Introduction: We describe a female patient with extreme reactive thrombocytosis (RT) in anti-neutrophil cytoplasmic autoantibodies (ANCA)-associated crescentic glomerulonephritis (CGN) with immune complex deposits, which has never been reported before.

Case Presentation: A female adolescent with symptoms of oliguria and gross hematuresis had serious renal function impairment (crescent formation and immune complex deposits in renal pathology examination with positive serum ANCA) and extreme thrombocytosis. We made a diagnosis of CGN and RT. After treatment with Prednisone, Cyclophosphamide, and plasmapheresis, the symptoms of oliguria and gross hematuresis were relieved remarkably and the serum creatinine and platelet count declined significantly.

Conclusions: The diagnosis of thrombocytosis is not easy in all cases. The coexistence of ANCA and the immune complex in CGN may cause a severe inflammatory state, leading to extreme RT. The roles that the immune complex and ANCA play on the effect of the platelet count and function in CGN need further research.

Keywords

Thrombocytosis Immune Complex Diseases Glomerulonephritis

Copyright © 2016, Iranian Red Crescent Medical Journal. This is an open-access article distributed under the terms of the Creative Commons Attribution-NonCommercial 4.0 International License (http://creativecommons.org/licenses/by-nc/4.0/) which permits copy and redistribute the material just in noncommercial usages, provided the original work is properly cited.

1. Introduction

Thrombocytosis is commonly classified as reactive and essential. There are various causes of reactive thrombocytosis (RT), including acute infection or inflammation, iron deficiency, malignancy, and splenectomy. The diagnosis of essential thrombocytosis (ET) is principally based on platelet count, histopathological features, and evidence of clonality (1). Anti-neutrophil cytoplasmic antibodies (ANCA) have been known to be closely related to ANCA-associated vasculitis, including microscopic polyangiitis, granulomatosis with polyangiitis, eosinophilic granulomatosis with polyangiitis, and single-organ ANCA-associated vasculitis, which often cause renal limited pauci-immune complex crescentic glomerulonephritis (CGN) and moderate thrombocytosis (2).
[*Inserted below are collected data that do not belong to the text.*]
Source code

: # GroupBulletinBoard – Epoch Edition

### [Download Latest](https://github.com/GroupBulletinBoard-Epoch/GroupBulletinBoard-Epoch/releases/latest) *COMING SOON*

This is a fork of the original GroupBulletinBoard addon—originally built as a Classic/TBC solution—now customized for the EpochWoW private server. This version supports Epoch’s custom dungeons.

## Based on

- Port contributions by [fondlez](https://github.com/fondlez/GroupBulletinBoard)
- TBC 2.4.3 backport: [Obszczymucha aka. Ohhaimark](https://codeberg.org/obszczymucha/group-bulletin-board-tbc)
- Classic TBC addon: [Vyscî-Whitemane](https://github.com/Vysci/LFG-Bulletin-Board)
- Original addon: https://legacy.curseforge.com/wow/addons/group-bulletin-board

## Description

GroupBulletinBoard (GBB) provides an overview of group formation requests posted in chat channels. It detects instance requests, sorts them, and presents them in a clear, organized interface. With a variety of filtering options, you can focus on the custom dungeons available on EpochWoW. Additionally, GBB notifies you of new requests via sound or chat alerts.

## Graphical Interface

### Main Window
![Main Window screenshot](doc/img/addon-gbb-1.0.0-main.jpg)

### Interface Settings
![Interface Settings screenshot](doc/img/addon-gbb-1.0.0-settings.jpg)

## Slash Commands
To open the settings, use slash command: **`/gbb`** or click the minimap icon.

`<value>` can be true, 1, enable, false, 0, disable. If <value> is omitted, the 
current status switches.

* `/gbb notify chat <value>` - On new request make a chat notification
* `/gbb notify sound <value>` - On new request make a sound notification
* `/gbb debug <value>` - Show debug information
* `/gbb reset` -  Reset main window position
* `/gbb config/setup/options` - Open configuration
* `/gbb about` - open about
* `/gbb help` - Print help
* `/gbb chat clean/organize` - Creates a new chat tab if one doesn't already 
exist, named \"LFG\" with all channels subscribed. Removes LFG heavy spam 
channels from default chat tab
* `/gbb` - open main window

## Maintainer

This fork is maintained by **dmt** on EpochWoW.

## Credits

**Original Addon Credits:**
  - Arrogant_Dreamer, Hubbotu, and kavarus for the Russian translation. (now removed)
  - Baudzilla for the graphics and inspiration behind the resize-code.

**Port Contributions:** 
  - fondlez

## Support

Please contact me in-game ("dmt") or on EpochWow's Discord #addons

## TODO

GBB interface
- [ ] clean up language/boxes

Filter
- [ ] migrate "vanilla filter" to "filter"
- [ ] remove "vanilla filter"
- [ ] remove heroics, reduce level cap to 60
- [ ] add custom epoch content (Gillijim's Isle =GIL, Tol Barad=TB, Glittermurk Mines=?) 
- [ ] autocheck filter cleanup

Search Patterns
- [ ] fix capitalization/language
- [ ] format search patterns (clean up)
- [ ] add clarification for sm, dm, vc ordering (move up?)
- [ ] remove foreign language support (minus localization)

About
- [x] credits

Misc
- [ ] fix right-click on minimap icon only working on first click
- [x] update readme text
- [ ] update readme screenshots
Whereas there are studies reporting immune deposits in ANCA-associated CGN (3, 4), which is consistent with our case, there are no relative studies reporting extreme thrombocytosis (platelet count > 1000 × 109 /L) (5, 6) in the immune complex and ANCA-associated CGN. Our case illustrates extreme thrombocytosis secondary to ANCA-associated CGN with immune complex deposits.

2. Case Presentation

A 15-year-old previously well girl (ethnic Han, high school student) presented with oliguria and gross hematuresis of 20 days’ duration after catching a cold. The daily urine volume was about 100 mL without urinary irritation or dermal ecchymosis. She said that she had always been in good condition without any allergic erythra or arthralgia history and never had undergone hospitalization or surgery. Her parents were healthy and denied any family history. On admission to our hospital, her pulse was 78 beats per minute, respiratory rate was 20 breaths per minute, temperature was 36.7°C, and blood pressure was 145/81 mmHg. She had a pale appearance without erythema, joint gall, or enlarged nodules. Serological examination demonstrated severe impaired renal function (serum creatinine = 1071 μmol/L); p-ANCA (titer = 1:10) with positive myeloperoxidase 8.7 (normal range > 1.0); slightly declined C3 (0.673 g/L in a normal range of 0.785 to 1.52 g/L) with anti-basement membrane, anti-nuclear, anti-extractable nuclear antigen; anti-keratin antibodies; and negative rheumatoid factors. Routine blood test showed slight leukocytosis (white blood cell = 11.74 × 109 /L), extreme thrombocytosis (platelet = 1389 × 109 /L), and anemia (hemoglobin = 92 g/L). Urine routine test showed severe hematuresis (red blood cell = 1529 /HP) and severe proteinuria (protein = 6.0 g/L). Fecal occult blood was negative. Renal ultrasound examination demonstrated enlarged kidneys with enhanced echo of bilateral renal parenchyma. Renal biopsy was done, which showed cellular and fibrous-cellular crescents accounting for 90% under light microscopy with C3 (focal and segmental: +-++); C1q (focal: -/+-+); IgA (focal: +); and negative IgG, C4, and FN (on a 0 to 4+ scale). The bone marrow aspiration specimen showed an increased megakaryocyte count, and the gene test of BCR-ABL and JAK2-V617F mutation was negative. Hepatitis virus B antigens and hepatitis virus C antibody were negative. Moreover, serum tumor markers, including alpha fetal protein, carcinoembryonic antigens, and tumor-associated carbohydrate antigens, were in the normal range.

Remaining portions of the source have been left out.